Mount Sinai Spinal Cord Injury Model System

The Mount Sinai Spinal Cord Injury Model System of the Department of Rehabilitation Medicine provides a regional multidisciplinary system of care that includes a number of innovative clinical programs for people with spinal cord injury (SCI) in the New York City metropolitan area. The system contributes longitudinal data about persons with SCI to the SCI National Database. The National Database includes more than 30,000 individuals. Persons with acute injury who are enrolled in a Model System can remain in the database and contribute to our knowledge of SCI throughout their lifetime. Investigators perform approximately 300 follow-up interviews per year at Mount Sinai.

The objectives of the Mount Sinai Spinal Cord Injury Model System focus on improving the quality of life of persons with SCI through:

  • State-of-the-science clinical care
  • Innovative research
  • Multi-platform extensive dissemination of research results and other information on SCI to consumers and professionals

The comprehensive clinical program consists of:

  • NYC Emergency Medical Services, ensuring the early and safe extrication of individuals with SCI from the injury site, pre-hospital care, and rapid transport to a trauma center
  • Emergency department and acute medical/surgical care units within the Mount Sinai Health System, including the Mount Sinai St. Luke’s Trauma Center
  • Comprehensive CARF-accredited SCI acute inpatient and outpatient rehabilitation services taking place within a 25-bed SCI inpatient rehabilitation unit (serving 60 patients with traumatic SCI each year) and a large outpatient area. Core rehabilitation services include physical therapy, occupational therapy, speech-language pathology, social work, peer mentoring, outreach coordination, rehabilitation psychology, therapeutic recreation, and vocational rehabilitation.

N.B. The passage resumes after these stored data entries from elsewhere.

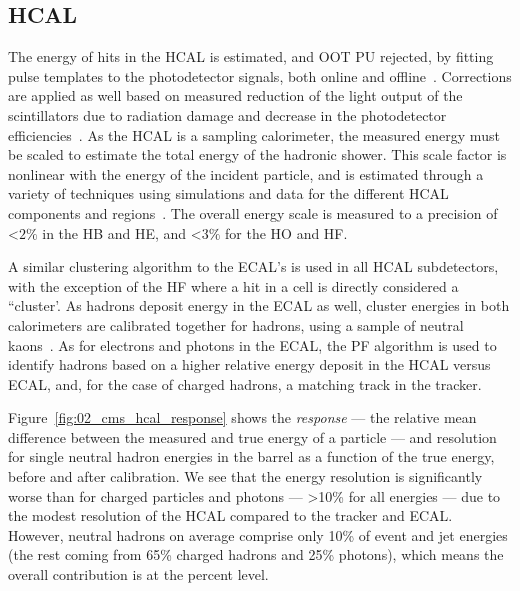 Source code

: \subsection{HCAL}

The energy of hits in the HCAL is estimated, and OOT PU rejected, by fitting pulse templates to the photodetector signals, both online and offline~\cite{CMS:2023lqq}.
Corrections are applied as well based on measured reduction of the light output of the scintillators due to radiation damage and decrease in the photodetector efficiencies~\cite{CMS:2019hpr}.
As the HCAL is a sampling calorimeter, the measured energy must be scaled to estimate the total energy of the hadronic shower.
This scale factor is nonlinear with the energy of the incident particle, and is estimated through a variety of techniques using simulations and data for the different HCAL components and regions~\cite{CMS:2019hpr}.
The overall energy scale is measured to a precision of <$2\%$ in the HB and HE, and <$3\%$ for the HO and HF.

A similar clustering algorithm to the ECAL's is used in all HCAL subdetectors, with the exception of the HF where a hit in a cell is directly considered a ``cluster'.
As hadrons deposit energy in the ECAL as well, cluster energies in both calorimeters are calibrated together for hadrons, using a sample of neutral kaons~\cite{CMS:2017yfk}.
As for electrons and photons in the ECAL, the PF algorithm is used to identify hadrons based on a higher relative energy deposit in the HCAL versus ECAL, and, for the case of charged hadrons, a matching track in the tracker.

Figure~\ref{fig:02_cms_hcal_response} shows the \textit{response} --- the relative mean difference between the measured and true energy of a particle --- and resolution for single neutral hadron energies in the barrel as a function of the true energy, before and after calibration.
We see that the energy resolution is significantly worse than for charged particles and photons --- >10\% for all energies --- due to the modest resolution of the HCAL compared to the tracker and ECAL.
However, neutral hadrons on average comprise only 10\% of event and jet energies (the rest coming from 65\% charged hadrons and 25\% photons), which means the overall contribution is at the percent level.

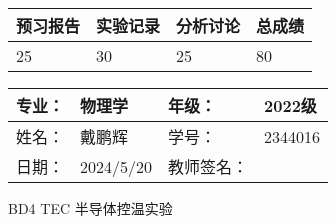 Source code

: \documentclass[dvipsnames, svgnames,a4paper,11pt]{article}
\begin{document}
\begin{table}
	\renewcommand\arraystretch{1.7}
	\begin{tabularx}{\textwidth}{
		|X|X|X|X
		|X|X|X|X|}
	\hline
	\multicolumn{2}{|c|}{预习报告}&\multicolumn{2}{|c|}{实验记录}&\multicolumn{2}{|c|}{分析讨论}&\multicolumn{2}{|c|}{总成绩}\\
	\hline
	\LARGE25 & & \LARGE30 & & \LARGE25 & & \LARGE80 & \\
	\hline
	\end{tabularx}
\end{table}


\begin{table}
	\renewcommand\arraystretch{1.7}
	\begin{tabularx}{\textwidth}{|X|X|X|X|}
	\hline
	专业：& 物理学 &年级：& 2022级\\
	\hline
	姓名：& 戴鹏辉  & 学号： & 2344016 \\
	\hline
	日期：& 2024/5/20 & 教师签名：& \\
	\hline
	\end{tabularx}
\end{table}

\begin{center}
	\LARGE BD4  \quad TEC 半导体控温实验
\end{center}
\end{document}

The research program of the Mount Sinai Spinal Cord Injury Model System aims to improve the quality of life for SCI survivors by developing effective treatments of post-SCI secondary conditions.

Current projects include:

  • A local randomized clinical trial that will evaluate the impact of a standardized protocol compared to usual care to manage low blood pressure in inpatient rehabilitation, in order to improve participation in rehabilitation activities.
  • Participation in three collaborative module research projects with other model systems. Currently, these include:

Dissemination activities include a monthly e-newsletter, The Spinal Connection; accessible web-based information; journal publications; presentations at international, national, regional, and local meetings; and involvement of consumers through a Community Advisory Committee.

Thomas Bryce, MD is the principal investigator of this project.